Difícil, casi imposible. Sintetizar tantísimos años de historia vitivinícola argentina en apenas algunas líneas es un desafío irreal. La vid está enraizada en estos suelos hace más de cuatrocientos años, y tras cada conquista, tras cada tropiezo, su industria aprendió del cambio, para terminar convirtiéndose en uno de los íconos del vino en Sudamérica, pero no solo aquí dentro, sino también de cara al mundo.
Lo que fue una explotación sustentada por el consumo interno y que no hacía más que concentrarse en su propio ombligo, terminó abriéndose a mentes importadas que organizaron una rebelión. Llegaron los varietales en reemplazo de aquel “Borgoña” de estilo argentino que, usualmente, resultaba de una combinación de Malbec, Bonarda, Syrah, Cabernet y compañía. Las piletas de cemento se taparon de acero inoxidable, y los gigantescos toneles de roble que permitían largas crianzas oxidativas se achicaron hasta reemplazarse casi en su totalidad por las bordelesas de 225 litros.
Algunas bodegas sobrevivieron, muchas quedaron en el camino. Las familiares pasaron a manos multinacionales, propietarias de marcas de lujo en más de un continente. Edificios ultra modernos se erigieron entre jarillas y calcáreo, rompiendo la monotonía del desierto cuyano. Y los techos de adobe terminaron transformándose en un recuerdo de lo que alguna vez fue.
Y el estilo, claro. El estilo de los vinos argentinos, alborotado hasta el extremo.
Probablemente aquí la exportación jugó un rol tan determinante como en casi ningún otro país productor de vinos del mundo. Luego de años de consumos internos récord que nos proponía, por lejos, como uno de los principales bebedores de vino del mundo, las tendencias supusieron una reversión de las cosas.

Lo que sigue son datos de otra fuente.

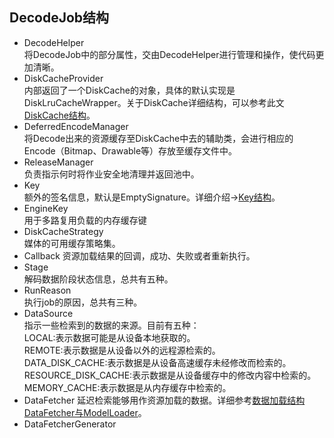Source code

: ## DecodeJob结构

- DecodeHelper  
将DecodeJob中的部分属性，交由DecodeHelper进行管理和操作，使代码更加清晰。
- DiskCacheProvider  
内部返回了一个DiskCache的对象，具体的默认实现是DiskLruCacheWrapper。关于DiskCache详细结构，可以参考此文[DiskCache结构](disk_cache.md)。
- DeferredEncodeManager  
将Decode出来的资源缓存至DiskCache中去的辅助类，会进行相应的Encode（Bitmap、Drawable等）存放至缓存文件中。
- ReleaseManager  
负责指示何时将作业安全地清理并返回池中。
- Key  
额外的签名信息，默认是EmptySignature。详细介绍->[Key结构](key.md)。
- EngineKey  
用于多路复用负载的内存缓存键
- DiskCacheStrategy  
媒体的可用缓存策略集。
- Callback
资源加载结果的回调，成功、失败或者重新执行。
- Stage  
解码数据阶段状态信息，总共有五种。
- RunReason  
执行job的原因，总共有三种。
- DataSource  
指示一些检索到的数据的来源。目前有五种：  
LOCAL:表示数据可能是从设备本地获取的。  
REMOTE:表示数据是从设备以外的远程源检索的。  
DATA_DISK_CACHE:表示数据是从设备高速缓存未经修改而检索的。  
RESOURCE_DISK_CACHE:表示数据是从设备缓存中的修改内容中检索的。  
MEMORY_CACHE:表示数据是从内存缓存中检索的。
- DataFetcher
延迟检索能够用作资源加载的数据。详细参考[数据加载结构DataFetcher与ModelLoader](datafetcher_and_modelloader.md)。
- DataFetcherGenerator
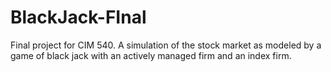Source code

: # BlackJack-FInal
Final project for CIM 540. A simulation of the stock market as modeled by a game of black jack with an actively managed firm and an index firm.
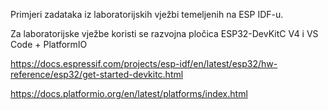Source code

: Primjeri zadataka iz laboratorijskih vježbi temeljenih na ESP IDF-u. 

Za laboratorijske vježbe koristi se razvojna pločica ESP32-DevKitC V4 i VS Code + PlatformIO

https://docs.espressif.com/projects/esp-idf/en/latest/esp32/hw-reference/esp32/get-started-devkitc.html

https://docs.platformio.org/en/latest/platforms/index.html
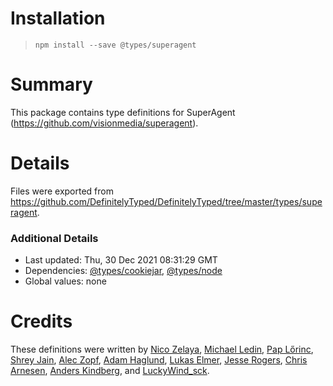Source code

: # Installation
> `npm install --save @types/superagent`

# Summary
This package contains type definitions for SuperAgent (https://github.com/visionmedia/superagent).

# Details
Files were exported from https://github.com/DefinitelyTyped/DefinitelyTyped/tree/master/types/superagent.

### Additional Details
 * Last updated: Thu, 30 Dec 2021 08:31:29 GMT
 * Dependencies: [@types/cookiejar](https://npmjs.com/package/@types/cookiejar), [@types/node](https://npmjs.com/package/@types/node)
 * Global values: none

# Credits
These definitions were written by [Nico Zelaya](https://github.com/NicoZelaya), [Michael Ledin](https://github.com/mxl), [Pap Lőrinc](https://github.com/paplorinc), [Shrey Jain](https://github.com/shreyjain1994), [Alec Zopf](https://github.com/zopf), [Adam Haglund](https://github.com/beeequeue), [Lukas Elmer](https://github.com/lukaselmer), [Jesse Rogers](https://github.com/theQuazz), [Chris Arnesen](https://github.com/carnesen), [Anders Kindberg](https://github.com/ghostganz), and [LuckyWind_sck](https://github.com/LuckyWindsck).
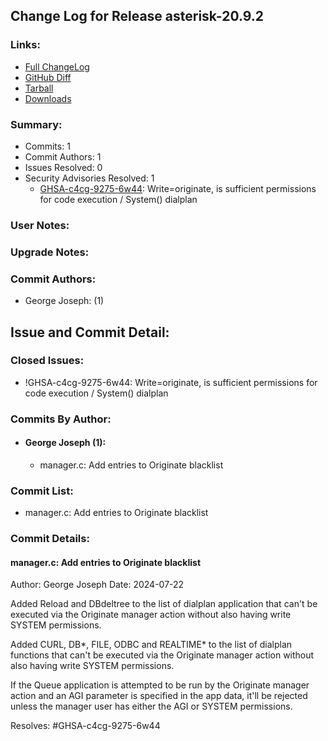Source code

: 
## Change Log for Release asterisk-20.9.2

### Links:

 - [Full ChangeLog](https://downloads.asterisk.org/pub/telephony/asterisk/releases/ChangeLog-20.9.2.md)  
 - [GitHub Diff](https://github.com/asterisk/asterisk/compare/20.9.1...20.9.2)  
 - [Tarball](https://downloads.asterisk.org/pub/telephony/asterisk/asterisk-20.9.2.tar.gz)  
 - [Downloads](https://downloads.asterisk.org/pub/telephony/asterisk)  

### Summary:

- Commits: 1
- Commit Authors: 1
- Issues Resolved: 0
- Security Advisories Resolved: 1
  - [GHSA-c4cg-9275-6w44](https://github.com/asterisk/asterisk/security/advisories/GHSA-c4cg-9275-6w44): Write=originate, is sufficient permissions for code execution / System() dialplan

### User Notes:


### Upgrade Notes:


### Commit Authors:

- George Joseph: (1)

## Issue and Commit Detail:

### Closed Issues:

  - !GHSA-c4cg-9275-6w44: Write=originate, is sufficient permissions for code execution / System() dialplan

### Commits By Author:

- #### George Joseph (1):
  - manager.c: Add entries to Originate blacklist


### Commit List:

-  manager.c: Add entries to Originate blacklist

### Commit Details:

#### manager.c: Add entries to Originate blacklist
  Author: George Joseph
  Date:   2024-07-22

  Added Reload and DBdeltree to the list of dialplan application that
  can't be executed via the Originate manager action without also
  having write SYSTEM permissions.

  Added CURL, DB*, FILE, ODBC and REALTIME* to the list of dialplan
  functions that can't be executed via the Originate manager action
  without also having write SYSTEM permissions.

  If the Queue application is attempted to be run by the Originate
  manager action and an AGI parameter is specified in the app data,
  it'll be rejected unless the manager user has either the AGI or
  SYSTEM permissions.

  Resolves: #GHSA-c4cg-9275-6w44

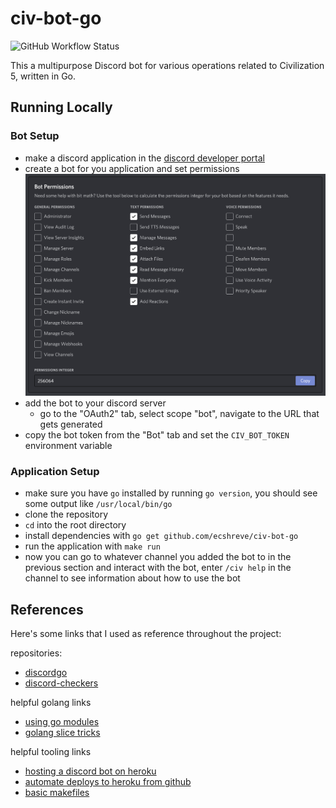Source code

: # civ-bot-go

![GitHub Workflow Status](https://img.shields.io/github/workflow/status/ecshreve/civ-bot-go/Go)

This a multipurpose Discord bot for various operations related to Civilization 5, written in Go.

## Running Locally

### Bot Setup

- make a discord application in the [discord developer portal][1]
- create a bot for you application and set permissions
  ![bot perms](static/botperms.png "bot perms")
- add the bot to your discord server
  - go to the "OAuth2" tab, select scope "bot", navigate to the URL that gets generated
- copy the bot token from the "Bot" tab and set the `CIV_BOT_TOKEN` environment variable

### Application Setup

- make sure you have `go` installed by running `go version`, you should see some output like `/usr/local/bin/go`
- clone the repository
- `cd` into the root directory
- install dependencies with `go get github.com/ecshreve/civ-bot-go`
- run the application with `make run`
- now you can go to whatever channel you added the bot to in the previous section and interact with the bot, enter `/civ help` in the channel to see information about how to use the bot

## References

Here's some links that I used as reference throughout the project:

repositories:

- [discordgo](https://github.com/bwmarrin/discordgo)
- [discord-checkers](https://github.com/jmsheff/discord-checkers)

helpful golang links

- [using go modules](https://blog.golang.org/using-go-modules)
- [golang slice tricks](https://github.com/golang/go/wiki/SliceTricks)

helpful tooling links

- [hosting a discord bot on heroku](https://medium.com/@mason.spr/hosting-a-discord-js-bot-for-free-using-heroku-564c3da2d23f)
- [automate deploys to heroku from github](https://devcenter.heroku.com/articles/github-integration)
- [basic makefiles](https://tutorialedge.net/golang/makefiles-for-go-developers/)

[1]: https://discord.com/developers/applications
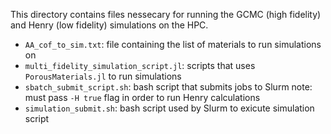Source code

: This directory contains files nessecary for running the GCMC (high fidelity) and Henry (low fidelity) simulations on the HPC.
- `AA_cof_to_sim.txt`: file containing the list of materials to run simulations on
- `multi_fidelity_simulation_script.jl`: scripts that uses `PorousMaterials.jl` to run simulations
- `sbatch_submit_script.sh`: bash script that submits jobs to Slurm
    note: must pass `-H true` flag in order to run Henry calculations
- `simulation_submit.sh`: bash script used by Slurm to exicute simulation script

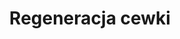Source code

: ---
layout: category
type: czesci-zamienne
title: Regeneracja cewki
category: regeneracja cewki
permalink: 'czesci-zamienne/regeneracja-cewki/'
translation_url: '/en/spare-parts/coil-reconditioning/'
---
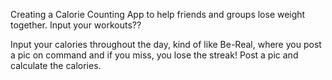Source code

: Creating a Calorie Counting App to help friends and groups lose weight together.
Input your workouts??

Input your calories throughout the day, kind of like Be-Real, where you post a pic on command and if you miss, you lose the streak! Post a pic and calculate the calories.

Y también el mundo sintió nuestra presencia. Incluso en tiempos difíciles para Australia o Estados Unidos, Argentina parecía estar dentro de la isla de la fantasía, aislada de los problemas climáticos, los excedentes y las trabas impositivas que aquejaban a más de una potencia.
De la mano de este boom, muchos inversores extranjeros posaron sus ojos sobre tierras argentinas. Y todo tomó otro color. Las referencias se quintuplicaron, y ya era imposible retener los nombres de esas bodegas que cierta vez habían conquistado nuestro paladar. Las góndolas rebalsaban de nuevas etiquetas, cada vez más coloridas, más atrevidas. Con nombres que nos costó identificar e incluso confundían a más de uno. ¿Acaso Shiraz era una región, una uva, un productor? ¿Tendrá algo que ver con Syrah? Y, en ese caso, ¿qué demonios era Syrah?
De a poco el consumidor intentó responder esas preguntas, buscando fuentes. Los clubes de vino primero, las revistas especializadas después. Los espacios en radio y televisión fueron catalizadores. Y se supo más. No mucho, pero más. Se fue aprendiendo a identificar el aroma a anís en un Cabernet Sauvignon de Chacras de Coria, todo en respuesta a una búsqueda de nuevas propuestas, nuevas zonas, nuevos varietales.
Y ahora que el ciclo vuelve, y los globos de cemento son el fetiche de cualquier bodega que se jacte de estar en la pomada. Intervenir poco, ponderar la levadura agarrada a las pieles y ya no tanto al sobrecito de laboratorio. ¿Pero cuánto quedó de los inicios? ¿Cuánto recuerda la industria al vino patero? Algo hay… pero las cosas cambiaron, sí que lo hicieron.